● AIM OF THE TASK:
Below are entries. Reproduce exactly the lines between the line holding "[更多、更全小说 *等，请记住&QQ以 @及备用" and the line holding "然后五岛田重新坐回到床上，思考着下面该做些什么。", inclusive, and only those.

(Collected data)
————————
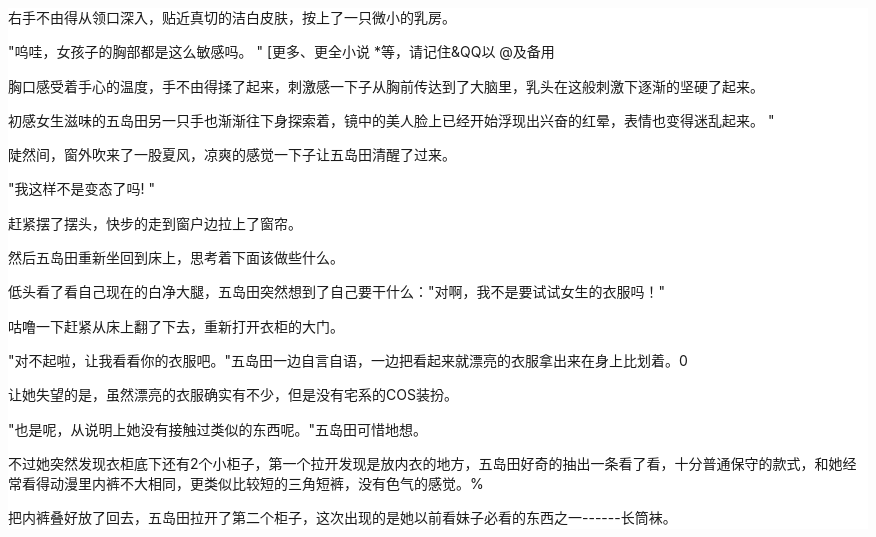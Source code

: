 

右手不由得从领口深入，贴近真切的洁白皮肤，按上了一只微小的乳房。





 "呜哇，女孩子的胸部都是这么敏感吗。 " [更多、更全小说 *等，请记住&QQ以 @及备用



胸口感受着手心的温度，手不由得揉了起来，刺激感一下子从胸前传达到了大脑里，乳头在这般刺激下逐渐的坚硬了起来。





初感女生滋味的五岛田另一只手也渐渐往下身探索着，镜中的美人脸上已经开始浮现出兴奋的红晕，表情也变得迷乱起来。 "





陡然间，窗外吹来了一股夏风，凉爽的感觉一下子让五岛田清醒了过来。





 "我这样不是变态了吗! "



赶紧摆了摆头，快步的走到窗户边拉上了窗帘。





然后五岛田重新坐回到床上，思考着下面该做些什么。





低头看了看自己现在的白净大腿，五岛田突然想到了自己要干什么："对啊，我不是要试试女生的衣服吗！"





咕噜一下赶紧从床上翻了下去，重新打开衣柜的大门。





"对不起啦，让我看看你的衣服吧。"五岛田一边自言自语，一边把看起来就漂亮的衣服拿出来在身上比划着。0





让她失望的是，虽然漂亮的衣服确实有不少，但是没有宅系的COS装扮。



"也是呢，从说明上她没有接触过类似的东西呢。"五岛田可惜地想。



不过她突然发现衣柜底下还有2个小柜子，第一个拉开发现是放内衣的地方，五岛田好奇的抽出一条看了看，十分普通保守的款式，和她经常看得动漫里内裤不大相同，更类似比较短的三角短裤，没有色气的感觉。%





把内裤叠好放了回去，五岛田拉开了第二个柜子，这次出现的是她以前看妹子必看的东西之一------长筒袜。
————————
● YOUR RESPONSE:
 "呜哇，女孩子的胸部都是这么敏感吗。 " [更多、更全小说 *等，请记住&QQ以 @及备用



胸口感受着手心的温度，手不由得揉了起来，刺激感一下子从胸前传达到了大脑里，乳头在这般刺激下逐渐的坚硬了起来。





初感女生滋味的五岛田另一只手也渐渐往下身探索着，镜中的美人脸上已经开始浮现出兴奋的红晕，表情也变得迷乱起来。 "





陡然间，窗外吹来了一股夏风，凉爽的感觉一下子让五岛田清醒了过来。





 "我这样不是变态了吗! "



赶紧摆了摆头，快步的走到窗户边拉上了窗帘。





然后五岛田重新坐回到床上，思考着下面该做些什么。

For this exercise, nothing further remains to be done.